Police in Metro Vancouver say they have responded to more than 100 sudden deaths since a severe heat wave hit the county, and the risk is expected to continue in the face of sweltering heat still in the forecast for the next several days.
By Tuesday afternoon, Vancouver police said they had called for more than 65 sudden deaths since the temperature began to rise Friday. Twenty of those deaths were reported on Tuesday just before 1:45 p.m. PT — on a typical day with only three or four sudden deaths in the city.
A police spokesman, Sgt. Steve Addison said in a press release.
“Our officers are exhausted, but we are still doing everything we can to keep people safe.”
He said officers are being redeployed from the investigation division of the police department to respond to the crisis, and other officers are being called from the house.
The Royal Canadian Mounted Police in Burnaby said earlier on Tuesday that its officers had received 25 homicide calls since Monday alone. Official causes of death have yet to be determined, but a statement said officers believe the majority are related to severe weather.
“Heat is thought to be a contributing factor to the majority of deaths. Many of the deceased were elderly,” corporal. Mike Callang wrote in a statement from Burnaby.
“We are of the opinion that this weather can be deadly for the vulnerable members of our community, especially the elderly and those with underlying health issues. It is essential that we check in on each other during this extreme heat.”
The RCMP in nearby Surrey saw a similar story. She said her officers responded to 20 deaths on Monday and 18 by mid-morning on Tuesday. Usually, the breakup says he only receives five calls of this type per day.
Watch | Prime Minister John Horgan said the heat wave in British Columbia was unprecedented:
233 deaths in a period of 4 days
British Columbia’s Coroners service says there has been a significant increase in deaths since Friday, with intense heat suspected to have played a fatal role.
Normally, 130 deaths were reported in British Columbia over a four-day period. However, between Friday and Monday, there were 233 deaths reported in the county.
“I offer my deepest condolences to those who have lost loved ones during this unprecedented time,” said Lisa Lapointe, BC’s chief forensic medicine officer.
“Forensic pathologists carefully collect all available information on each reported death, to determine the cause and mode of death, and whether excessive heat played a role.”
Police in Abbotsford and Victoria said they had received more calls than usual, but could not provide exact numbers.
The “thermal dome” responsible for record temperatures in British Columbia has been sweeping the province since Friday. The temperatures were the most intense on Sunday and Monday, smashing more than 100 temperature records across British Columbia
Heat is especially dangerous because it stays warm all night, offering no time for rest or recovery. Many homes in British Columbia do not have air conditioning because summer temperatures are usually much milder.
Warnings of extreme heat remain in place for much of western Canada as the heat wave moves east towards Alberta and the Northwest Territories.
Environment Canada warned that more records will be broken in British Columbia’s inland division on Tuesday. The village of Lytton recorded the highest temperature ever recorded in Canada, 47.9 degrees Celsius, on Monday.
British Columbia’s southern coast is expected to see some relief on Tuesday as sea air flows from the Juan de Fuca Strait and temperatures drop a few degrees. But it remains close to 10°C above normal in late June.
Older adults, children, outdoor workers, the homeless, and people with pre-existing medical conditions are all at greater risk of heat-related illness and death.
Extreme temperatures led to a spike in 911 calls over the weekend, according to British Columbia Health Emergency Services. Ambulances responded to 187 heat exhaustion and 52 heat stroke calls between Friday and Monday.

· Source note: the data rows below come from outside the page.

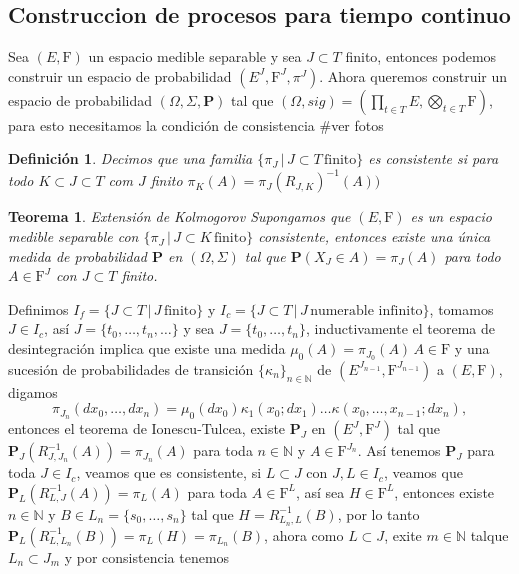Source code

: \documentclass[letterpaper]{article}
\newtheorem{teorema}{Teorema}[section]
\newtheorem{def.}{Definici\'on}[section]
\newcommand{\nat}{\ensuremath{ \mathbb N }}
\newcommand{\prob}{\textbf{P}}
\newcommand{\dem}{{\noindent \sc Demostraci\'on. }}
\newcommand{\om}{\ensuremath{\Omega}}
\newcommand{\sig}{\ensuremath{\Sigma}}
\begin{document}
\subsection{Construccion de procesos para tiempo continuo}
\label{sec:org2bdd0ee}
Sea \((E,\mathrm{F})\) un espacio medible separable y sea \(J\subset T\) finito, entonces podemos construir un espacio de probabilidad \((E^{J},\mathrm{F}^{J},\pi^{J})\). Ahora queremos construir un espacio de probabilidad \((\om,\sig,\prob)\) tal que \((\om,sig)=(\prod_{t\in T}E,\bigotimes_{t\in T}\mathrm{F})\), para esto necesitamos la condición de consistencia
\#ver fotos
\begin{def.}
Decimos que una familia \(\{\pi_J\,\vert\,J\subset T\,\text{finito}\}\) es consistente si para todo \(K\subset J\subset T\) com \(J\) finito
\(\pi_K(A)=\pi_J(R_{J,K})^{-1}(A))\)
\end{def.}
\begin{teorema}{Extensión de Kolmogorov}
Supongamos que $(E,\mathrm{F})$ es un espacio medible separable con $\{\pi_J\,\vert\, J\subset K\,\text{finito}\}$ consistente, entonces existe una única medida de probabilidad $\prob$ en $(\om,\sig)$ tal que $\prob(X_J\in A)=\pi_J(A)$ para todo $A\in\mathrm{F}^J$ con $J\subset T$ finito.
\end{teorema}
\noindent\dem Definimos \(I_f=\{J\subset T\,\vert\,J\,\text{finito}\}\) y \(I_c=\{J\subset T\,\vert\,J\,\text{numerable infinito}\}\), tomamos \(J\in I_c\), así \(J=\{t_0,\dots,t_n,\dots\}\) y sea \(J=\{t_0,\dots,t_n\}\), inductivamente el teorema de desintegración implica que existe una medida \(\mu_0(A)=\pi_{J_0}(A)\,A\in\mathrm{F}\) y una sucesión de probabilidades de transición \(\{\kappa_n\}_{n\in\nat}\) de \((E^{J_{n-1}},\mathrm{F}^{J_{n-1}})\) a \((E,\mathrm{F})\), digamos
\[
    \pi_{J_n}(dx_0,\dots,dx_n)=\mu_0(dx_0)\kappa_1(x_0;dx_1)\dots\kappa(x_0,\dots,x_{n-1};dx_{n}),
\]
\noindent entonces el teorema de Ionescu-Tulcea, existe \(\prob_J\) en \((E^J,\mathrm{F}^J)\) tal que \(\prob_J(R^{-1}_{J,J_{n}}(A))=\pi_{J_n}(A)\) para toda \(n\in\nat\) y \(A\in\mathrm{F}^{J_n}\). Así tenemos \(\prob_J\) para toda \(J\in I_c\), veamos que es consistente, si \(L\subset J\) con \(J,L\in I_c\), veamos que \(\prob_L(R^{-1}_{L,J}(A))=\pi_{L}(A)\) para toda \(A\in\mathrm{F}^{L}\), así sea \(H\in\mathrm{F}^{L}\), entonces existe \(n\in\nat\) y \(B\in L_n=\{s_0,\dots,s_n\}\) tal que \(H=R^{-1}_{L_{n},L}(B)\), por lo tanto \(\prob_L(R^{-1}_{L,L_{n}}(B))=\pi_{L}(H)=\pi_{L_{n}}(B)\), ahora como \(L\subset J\), exite \(m\in\nat\) talque \(L_n\subset J_m\) y por consistencia tenemos
\end{document}
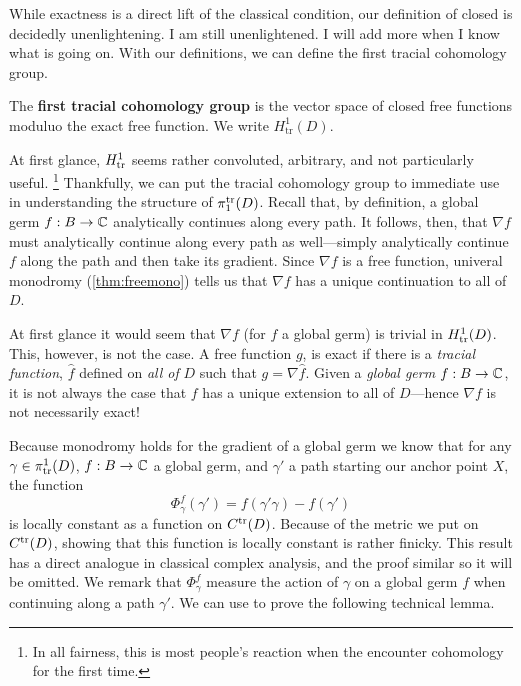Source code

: While exactness is a direct lift of the classical condition, our definition of
closed is decidedly unenlightening. {\color{red} I am still unenlightened. I
  will add more when I know what is going on.}
With our definitions, we can
define the first tracial cohomology group.

\begin{definition}%
\label{def:firsttrcohomo}
  The \textbf{first tracial cohomology group} is the vector space of closed free
  functions moduluo the exact free function. We write \(H^1_{\textrm{tr}}(D) \).
\end{definition}

At first glance, \(H^1_{\operatorname{tr}}\) seems rather convoluted, arbitrary, and not
particularly useful.
\footnote{In all fairness, this is most people's reaction when the encounter
  cohomology for the first time.}
Thankfully, we can put the tracial cohomology group to immediate use in
understanding the structure of \(\pi_1^{\operatorname{tr}}(D)\). Recall that, by definition, a
global germ \(f:B\to \mathbb{C} \) analytically continues along every path. It follows,
then, that \(\nabla f\) must analytically continue along every path as
well---simply analytically continue \(f\) along the path and then take its
gradient. Since \(\nabla f \) is a free function, univeral monodromy
(\cref{thm:freemono}) tells us that \(\nabla f\) has a unique continuation to
all of \(D\).

At first glance it would seem that \(\nabla f\) (for \(f\) a
global germ) is trivial in \(H_{\operatorname{tr}}^1(D)\). This, however, is not the case. A
free function \(g\), is exact if there is a \emph{tracial function}, \(\hat{f}\)
defined on \emph{all of } \(D\) such that \(g= \nabla \hat{f}\). Given a
\emph{global germ} \(f: B \to \mathbb{C} \), it is not always the case that \(f\) has a
unique extension to all of \(D\)---hence \(\nabla f \) is not necessarily exact!



Because monodromy holds for the gradient of a global germ we know that for any
\(\gamma \in \pi_{\operatorname{tr}}^1(D)\), \(f:B\to \mathbb{C} \) a global germ, and \(\gamma'\) a
path starting our anchor point \(X\), the function
\[
  \Phi_\gamma^f (\gamma')= f(\gamma'\gamma)-f(\gamma')
\]
is locally constant as a function on \(C^{\operatorname{tr}}(D)\). Because of the metric we
put on \(C^{\operatorname{tr}}(D)\), showing that this function
is locally constant is rather finicky. This result has a direct analogue in
classical complex analysis, and the proof similar so it will be omitted.
We remark that \(\Phi_\gamma^f\) measure the action of \(\gamma\) on a global
germ \(f\) when continuing along a path \(\gamma'\). We can use to prove the
following technical lemma.


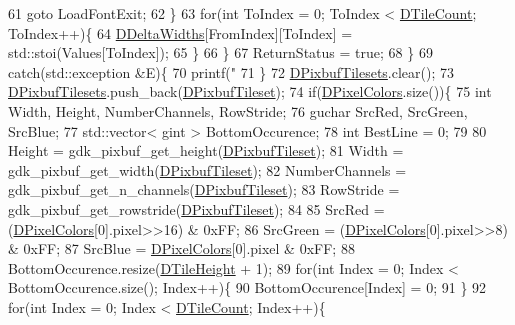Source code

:\begin{DoxyCode}
61                 \textcolor{keywordflow}{goto} LoadFontExit;
62             \}
63             \textcolor{keywordflow}{for}(\textcolor{keywordtype}{int} ToIndex = 0; ToIndex < \hyperlink{classCGraphicTileset_a39d942b370e47f441bf97385eb1037c8}{DTileCount}; ToIndex++)\{
64                 \hyperlink{classCFontTileset_a1e253853e14282e9582a7f47dace8f70}{DDeltaWidths}[FromIndex][ToIndex] = std::stoi(Values[ToIndex]);
65             \}
66         \}
67         ReturnStatus = \textcolor{keyword}{true};
68     \}
69     \textcolor{keywordflow}{catch}(std::exception &E)\{
70         printf(\textcolor{stringliteral}{"%
71     \}
72     \hyperlink{classCFontTileset_ae6e92dd613809fb15892b51e0e6b4940}{DPixbufTilesets}.clear();
73     \hyperlink{classCFontTileset_ae6e92dd613809fb15892b51e0e6b4940}{DPixbufTilesets}.push\_back(\hyperlink{classCGraphicTileset_a5d5adfcdbb347a6df3f57535ca08e3ef}{DPixbufTileset});
74     \textcolor{keywordflow}{if}(\hyperlink{classCGraphicTileset_a4e9672b8b133dbac600fb8bb400d1cb3}{DPixelColors}.size())\{
75         \textcolor{keywordtype}{int} Width, Height, NumberChannels, RowStride;
76         guchar SrcRed, SrcGreen, SrcBlue;
77         std::vector< gint > BottomOccurence;
78         \textcolor{keywordtype}{int} BestLine = 0;
79         
80         Height = gdk\_pixbuf\_get\_height(\hyperlink{classCGraphicTileset_a5d5adfcdbb347a6df3f57535ca08e3ef}{DPixbufTileset});
81         Width = gdk\_pixbuf\_get\_width(\hyperlink{classCGraphicTileset_a5d5adfcdbb347a6df3f57535ca08e3ef}{DPixbufTileset});
82         NumberChannels = gdk\_pixbuf\_get\_n\_channels(\hyperlink{classCGraphicTileset_a5d5adfcdbb347a6df3f57535ca08e3ef}{DPixbufTileset});
83         RowStride = gdk\_pixbuf\_get\_rowstride(\hyperlink{classCGraphicTileset_a5d5adfcdbb347a6df3f57535ca08e3ef}{DPixbufTileset});
84         
85         SrcRed = (\hyperlink{classCGraphicTileset_a4e9672b8b133dbac600fb8bb400d1cb3}{DPixelColors}[0].pixel>>16) & 0xFF;
86         SrcGreen = (\hyperlink{classCGraphicTileset_a4e9672b8b133dbac600fb8bb400d1cb3}{DPixelColors}[0].pixel>>8) & 0xFF;
87         SrcBlue = \hyperlink{classCGraphicTileset_a4e9672b8b133dbac600fb8bb400d1cb3}{DPixelColors}[0].pixel & 0xFF;
88         BottomOccurence.resize(\hyperlink{classCGraphicTileset_af48f32e07d5fe69afd5f764318cc3244}{DTileHeight} + 1);
89         \textcolor{keywordflow}{for}(\textcolor{keywordtype}{int} Index = 0; Index < BottomOccurence.size(); Index++)\{
90             BottomOccurence[Index] = 0;
91         \}
92         \textcolor{keywordflow}{for}(\textcolor{keywordtype}{int} Index = 0; Index < \hyperlink{classCGraphicTileset_a39d942b370e47f441bf97385eb1037c8}{DTileCount}; Index++)\{
}
\end{DoxyCode}
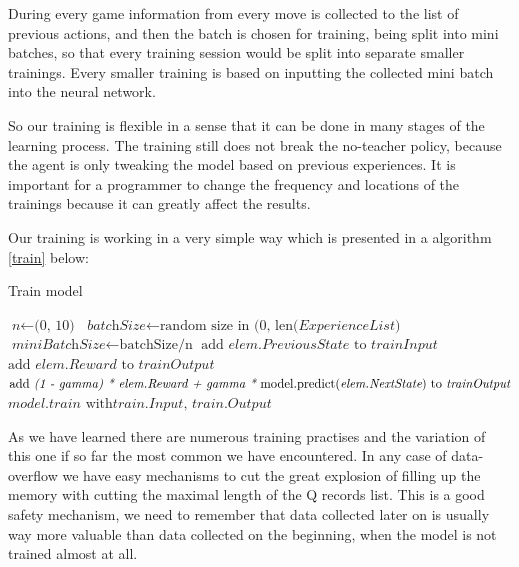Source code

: \documentclass[]{article}
\begin{document}
\par During every game information from every move is collected to the list of previous actions, and then the batch is chosen for training, being split into mini batches, so that every training session would be split into separate smaller trainings. Every smaller training is based on inputting the collected mini batch into the neural network. 

\par So our training is flexible in a sense that it can be done in many stages of the learning process. The training still does not break the no-teacher policy, because the agent is only tweaking the model based on previous experiences. It is important for a programmer to change the frequency and locations of the trainings because it can greatly affect the results. 

\newpage

\par Our training is working in a very simple way which is presented in a algorithm \ref{train} below:

\begin{algorithm}
	\caption{Train model}\label{train}
	\begin{algorithmic}
		\State  $\textit{n} \gets \text{(0, 10)}$
		\State $\textit{batchSize} \gets \text{random size in (0, len(} \textit{ExperienceList} \text{)}$	
		\State $\textit{miniBatchSize} \gets \text{batchSize/n}$
		\State $\text{add }\textit{elem.PreviousState} \text{ to } \textit{trainInput}$
		\State $\text{add }\textit{elem.Reward} \text{ to } \textit{trainOutput}$
		\Else
		\State $\text{add } \textit{(1 - gamma) * elem.Reward + gamma *} \newline \text{ model.predict(} \textit{elem.NextState} \text{) to } \textit{trainOutput}$
		\EndIf
		\EndFor
		\EndFor
		\State $\textit{model.train} \text{ with} \textit{train.Input, train.Output}$
		\EndProcedure
	\end{algorithmic}
\end{algorithm}
 
\par As we have learned there are numerous training practises and the variation of this one if so far the most common we have encountered. In any case of data-overflow we have easy mechanisms to cut the great explosion of filling up the memory with cutting the maximal length of the Q records list. This is a good safety mechanism, we need to remember that data collected later on is usually way more valuable than data collected on the beginning, when the model is not trained almost at all.
\end{document}
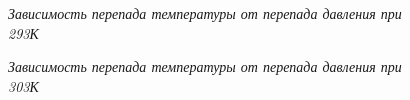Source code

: \documentclass[a4paper, fontsize = 14pt]{article}
\begin{document}
\begin{figure}[hbt]
\caption{\textit{Зависимость перепада температуры от перепада давления при 293К}}
\end{figure}

\begin{figure}[hbt]
\caption{\textit{Зависимость перепада температуры от перепада давления при 303К}}
\end{figure}
\end{document}
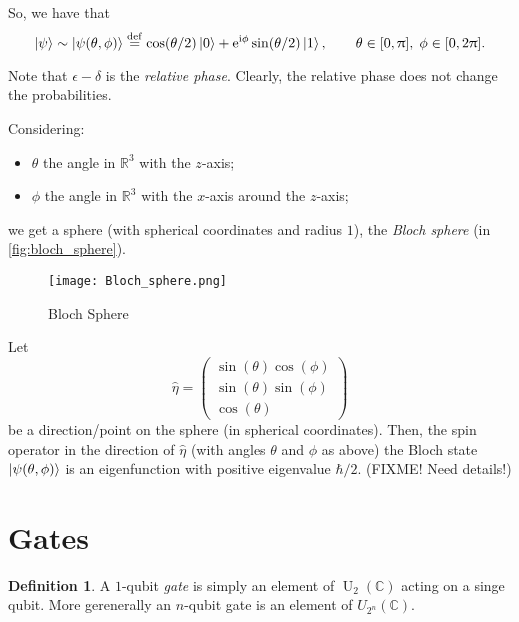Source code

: \documentclass[12pt]{amsart}
\theoremstyle{plain}
\theoremstyle{definition}
\newtheorem{definition}[theorem]{Definition}
\theoremstyle{remarks}
\newcommand{\R}{\mathbb{R}}
\newcommand{\C}{\mathbb{C}}
\newcommand{\me}{\mathrm{e}}
\newcommand{\mi}{\mathrm{i}}
\newcommand{\mpi}{\uppi}
\newcommand{\idef}{\overset{{\rm def}}{=}}
\DeclareMathOperator{\U}{U}  %
\begin{document}
So, we have that
\begin{equation}\label{eq:bloch_coord}
  \ket{\psi} \sim \ket{\psi(\theta, \phi)} \idef \cos(\theta/2) \ket{0} + \me^{\mi \phi} \sin(\theta/2) \ket{1}, \qquad \theta \in [0, \mpi], \; \phi \in [0, 2 \mpi].
\end{equation}

Note that $\epsilon - \delta$ is the \emph{relative phase}.  Clearly, the relative phase does not change the probabilities.

Considering:
\begin{itemize}

\item $\theta$ the angle in $\R^3$ with the $z$-axis;

\item $\phi$ the angle in $\R^3$ with the $x$-axis around the $z$-axis;

\end{itemize}
we get a sphere (with spherical coordinates and radius $1$), the \emph{Bloch sphere} (in \vref{fig:bloch_sphere}).

\begin{figure}\centering

  \texttt{[image: Bloch\_sphere.png]}

  \caption{Bloch Sphere}\label{fig:bloch_sphere}
\end{figure}

Let
\[
  \hat{\eta} = \begin{pmatrix}
    \sin(\theta)\cos(\phi) \\
    \sin(\theta)\sin(\phi) \\
    \cos(\theta)
  \end{pmatrix}
\]
be a direction/point on the sphere (in spherical coordinates).  Then, the spin operator in the direction of $\hat{\eta}$ (with angles $\theta$ and $\phi$ as above) the Bloch state $\ket{\psi(\theta, \phi)}$ is an eigenfunction with positive eigenvalue $\hbar/2$.  (FIXME!  Need details!)


\section{Gates}

\begin{definition}
  A $1$-qubit \emph{gate} is simply an element of $\U_2(\C)$ acting on a singe qubit.  More gerenerally an $n$-qubit gate is an element of $U_{2^n}(\C)$.
\end{definition}
\end{document}
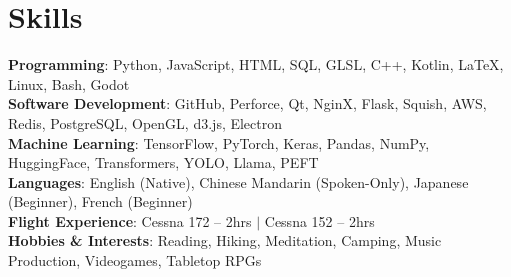 \section{Skills}
 \begin{itemize}[leftmargin=0.5cm, label={}]
    \small{\item{
     \textbf{Programming}{: Python, JavaScript, HTML, SQL, GLSL, C++, Kotlin, \LaTeX, Linux, Bash, Godot} \\\vspace{1pt}
     \textbf{Software Development}{: GitHub, Perforce, Qt, NginX, Flask, Squish, AWS, Redis, PostgreSQL, OpenGL, d3.js, Electron} \\\vspace{1pt}
     \textbf{Machine Learning}{: TensorFlow, PyTorch, Keras, Pandas, NumPy, HuggingFace, Transformers, YOLO, Llama, PEFT} \\\vspace{1pt}
     \textbf{Languages}{: English (Native), Chinese Mandarin (Spoken-Only), Japanese (Beginner), French (Beginner)} \\\vspace{1pt}
     \textbf{Flight Experience}{: Cessna 172 -- 2hrs $|$ Cessna 152 -- 2hrs} \\\vspace{1pt}
     \textbf{Hobbies \& Interests}{: Reading, Hiking, Meditation, Camping, Music Production, Videogames, Tabletop RPGs} \\\vspace{1pt}
    }}
 \end{itemize}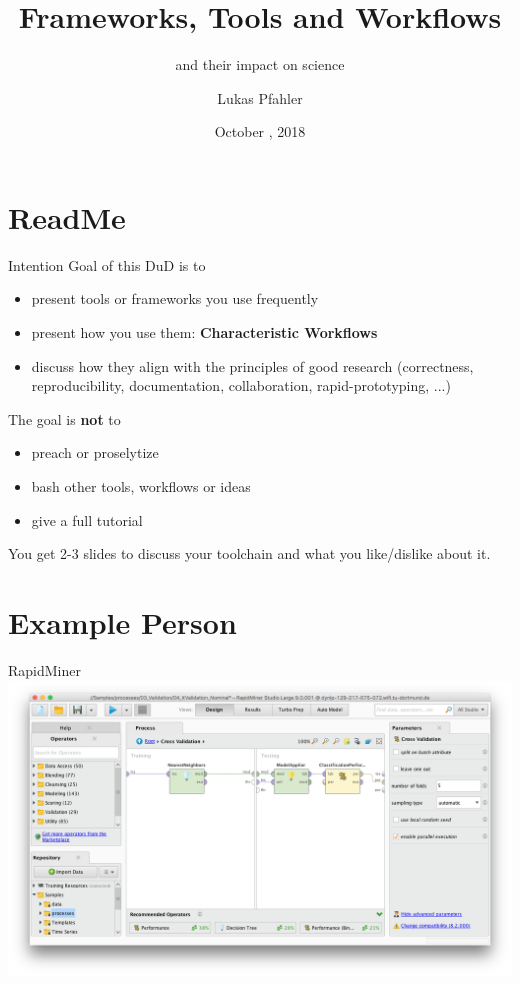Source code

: \documentclass[aspectratio=169,10pt]{beamer}
\title{Frameworks, Tools and Workflows}
\subtitle{and their impact on science}
\date{October \nth{25}, 2018}
\author{Lukas Pfahler}
\institute{TU Dortmund University, Chair for Artificial Intelligence}
\begin{document}
\maketitle
\section{ReadMe}
\begin{frame}{Intention}
Goal of this DuD is to
\begin{itemize}
    \item present tools or frameworks you use frequently
    \item present how you use them: \textbf{Characteristic Workflows}
    \item discuss how they align with the principles of good research (correctness, reproducibility, documentation, collaboration, rapid-prototyping, ...)
\end{itemize}
The goal is \textbf{not} to
\begin{itemize}
    \item preach or proselytize
    \item bash other tools, workflows or ideas
    \item give a full tutorial
\end{itemize}
You get 2-3 slides to discuss your toolchain and what you like/dislike about it.
\end{frame}

\section{Example Person}
\begin{frame}[fragile]{RapidMiner}
\includegraphics[width=\linewidth]{rapidminer.png}
\end{frame}
\end{document}

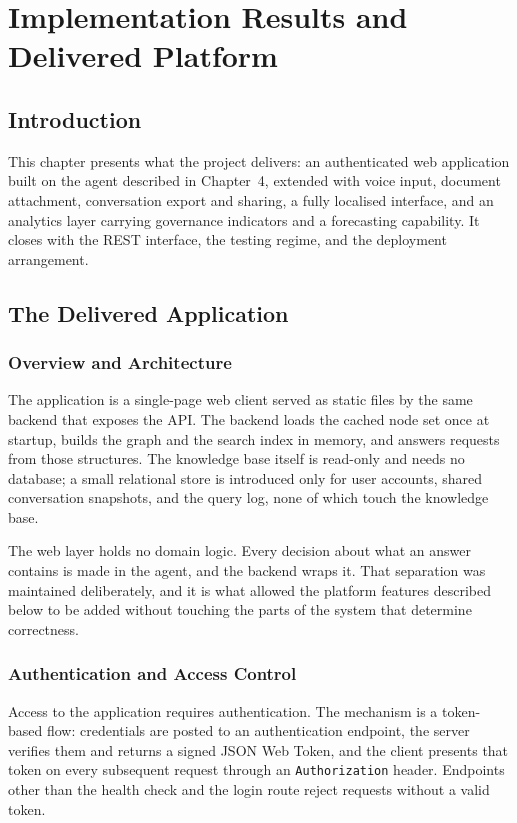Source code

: \chapter{Implementation Results and Delivered Platform}

\section*{Introduction}

This chapter presents what the project delivers: an authenticated web application built on the agent described in Chapter~4, extended with voice input, document attachment, conversation export and sharing, a fully localised interface, and an analytics layer carrying governance indicators and a forecasting capability. It closes with the REST interface, the testing regime, and the deployment arrangement.

\section{The Delivered Application}

\subsection{Overview and Architecture}

The application is a single-page web client served as static files by the same backend that exposes the API. The backend loads the cached node set once at startup, builds the graph and the search index in memory, and answers requests from those structures. The knowledge base itself is read-only and needs no database; a small relational store is introduced only for user accounts, shared conversation snapshots, and the query log, none of which touch the knowledge base.

The web layer holds no domain logic. Every decision about what an answer contains is made in the agent, and the backend wraps it. That separation was maintained deliberately, and it is what allowed the platform features described below to be added without touching the parts of the system that determine correctness.

\subsection{Authentication and Access Control}

Access to the application requires authentication. The mechanism is a token-based flow: credentials are posted to an authentication endpoint, the server verifies them and returns a signed JSON Web Token, and the client presents that token on every subsequent request through an \texttt{Authorization} header. Endpoints other than the health check and the login route reject requests without a valid token.

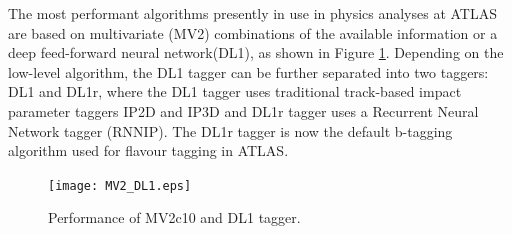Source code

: \documentclass[letterpaper,12pt]{article}
\begin{document}

The most performant algorithms presently in use in physics 
analyses at ATLAS are based on multivariate (MV2) combinations 
of the available information or a deep feed-forward neural 
network(DL1)\cite{tagging}\cite{ATL-PHYS-PUB-2017-013}, as shown in 
Figure \ref{fig:MV2_DL1}. Depending on the low-level algorithm, 
the DL1 tagger can be further separated into two taggers: DL1 and DL1r,
 where the DL1 tagger uses traditional track-based impact parameter 
 taggers IP2D and IP3D and DL1r tagger uses a Recurrent Neural Network tagger 
 (RNNIP)\cite{ATL-PHYS-PUB-2017-013}. The DL1r tagger is now the 
 default b-tagging algorithm used for flavour tagging in ATLAS.
\begin{figure}
\texttt{[image: MV2\_DL1.eps]}
\caption{Performance of MV2c10 and DL1 tagger\cite{FTAG-2018-01}.}\label{fig:MV2_DL1}
\end{figure}
\end{document}
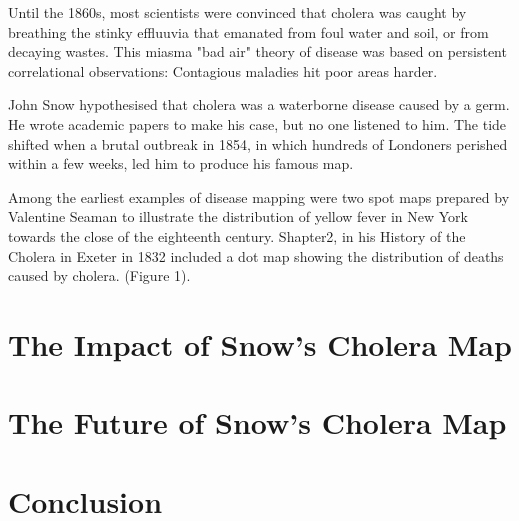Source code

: \documentclass[12pt]{article}
\begin{document}
Until the 1860s, most scientists were convinced that cholera was caught by breathing the stinky effluuvia that emanated from foul water and soil, or from decaying wastes. This miasma "bad air" theory of disease was based on persistent correlational observations: Contagious maladies hit poor areas harder. 

John Snow hypothesised that cholera was a waterborne disease caused by a germ. He wrote academic papers to make his case, but no one listened to him. The tide shifted when a brutal outbreak in 1854, in which hundreds of Londoners perished within a few weeks, led him to produce his famous map. 


Among the earliest examples of disease mapping were
two spot maps prepared by Valentine Seaman to illustrate
the distribution of yellow fever in New York
towards the close of the eighteenth century. Shapter2, in
his History of the Cholera in Exeter in 1832 included a dot
map showing the distribution of deaths caused by
cholera. (Figure 1). \cite{howe1970some}



\section{The Impact of Snow's Cholera Map}

\section{The Future of Snow's Cholera Map}

\section{Conclusion}

% 
% 




\end{document}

The British Columbia Forensic Service said it could not provide any information on deaths linked to the heat wave because those investigations would remain in their early stages.
Meteorologists who monitor this extreme weather event have linked this to climate change and global warming.
Staying cool in extreme temperatures.
- Avoid direct sunlight as much as possible.
- Plan to spend some time in a cool or air-conditioned place, such as a library, mall, or even a movie theater if you can.
- Drink plenty of water, even before you feel thirsty.
- Avoid strenuous activity and exercise.
- Avoid sunburn and apply sunscreen with an SPF of 30 or higher to exposed skin and a lip balm with SPF 30 or higher.
- Wear lightweight, light-coloured, loose-fitting clothing and a wide-brimmed hat, or use an umbrella for shade.